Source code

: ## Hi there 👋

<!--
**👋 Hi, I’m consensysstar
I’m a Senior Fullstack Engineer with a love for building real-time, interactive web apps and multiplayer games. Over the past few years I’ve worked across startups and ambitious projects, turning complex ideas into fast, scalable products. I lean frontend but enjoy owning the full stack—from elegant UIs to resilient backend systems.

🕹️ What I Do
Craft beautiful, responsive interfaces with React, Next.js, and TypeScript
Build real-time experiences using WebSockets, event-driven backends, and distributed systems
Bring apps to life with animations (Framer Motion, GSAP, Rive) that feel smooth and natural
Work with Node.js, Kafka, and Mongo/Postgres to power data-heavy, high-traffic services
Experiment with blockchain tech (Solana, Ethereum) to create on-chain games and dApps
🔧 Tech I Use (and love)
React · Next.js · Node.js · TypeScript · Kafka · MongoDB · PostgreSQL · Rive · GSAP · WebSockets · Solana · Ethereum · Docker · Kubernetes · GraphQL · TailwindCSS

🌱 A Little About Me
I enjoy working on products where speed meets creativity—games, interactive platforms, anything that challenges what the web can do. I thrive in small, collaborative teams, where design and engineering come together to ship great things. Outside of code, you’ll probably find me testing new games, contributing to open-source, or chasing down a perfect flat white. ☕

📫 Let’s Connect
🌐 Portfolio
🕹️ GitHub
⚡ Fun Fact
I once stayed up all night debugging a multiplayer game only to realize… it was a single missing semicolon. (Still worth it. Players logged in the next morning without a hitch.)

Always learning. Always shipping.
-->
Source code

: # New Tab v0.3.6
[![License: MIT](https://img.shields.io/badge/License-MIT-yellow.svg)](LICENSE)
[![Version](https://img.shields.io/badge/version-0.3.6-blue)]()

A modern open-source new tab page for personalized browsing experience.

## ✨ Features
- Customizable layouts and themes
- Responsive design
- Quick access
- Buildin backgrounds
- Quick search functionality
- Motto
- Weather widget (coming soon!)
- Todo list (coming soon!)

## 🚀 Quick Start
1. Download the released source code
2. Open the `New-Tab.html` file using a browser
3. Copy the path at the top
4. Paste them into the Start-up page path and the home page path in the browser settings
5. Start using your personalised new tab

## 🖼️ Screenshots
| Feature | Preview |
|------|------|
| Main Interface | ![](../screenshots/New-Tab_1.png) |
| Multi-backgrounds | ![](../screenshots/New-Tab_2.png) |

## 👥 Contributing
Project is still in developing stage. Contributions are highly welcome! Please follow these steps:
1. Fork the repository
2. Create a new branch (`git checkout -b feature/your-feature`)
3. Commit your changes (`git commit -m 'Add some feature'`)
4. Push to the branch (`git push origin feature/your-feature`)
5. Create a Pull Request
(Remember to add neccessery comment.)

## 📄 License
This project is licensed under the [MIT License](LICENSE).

* * *

Exercise aim: Only the lines from the one containing "2. Create a" through the end of the listing belong in the response, each reproduced exactly.

Answer to this exercise:
2. Create a new branch (`git checkout -b feature/your-feature`)
3. Commit your changes (`git commit -m 'Add some feature'`)
4. Push to the branch (`git push origin feature/your-feature`)
5. Create a Pull Request
(Remember to add neccessery comment.)

## 📄 License
This project is licensed under the [MIT License](LICENSE).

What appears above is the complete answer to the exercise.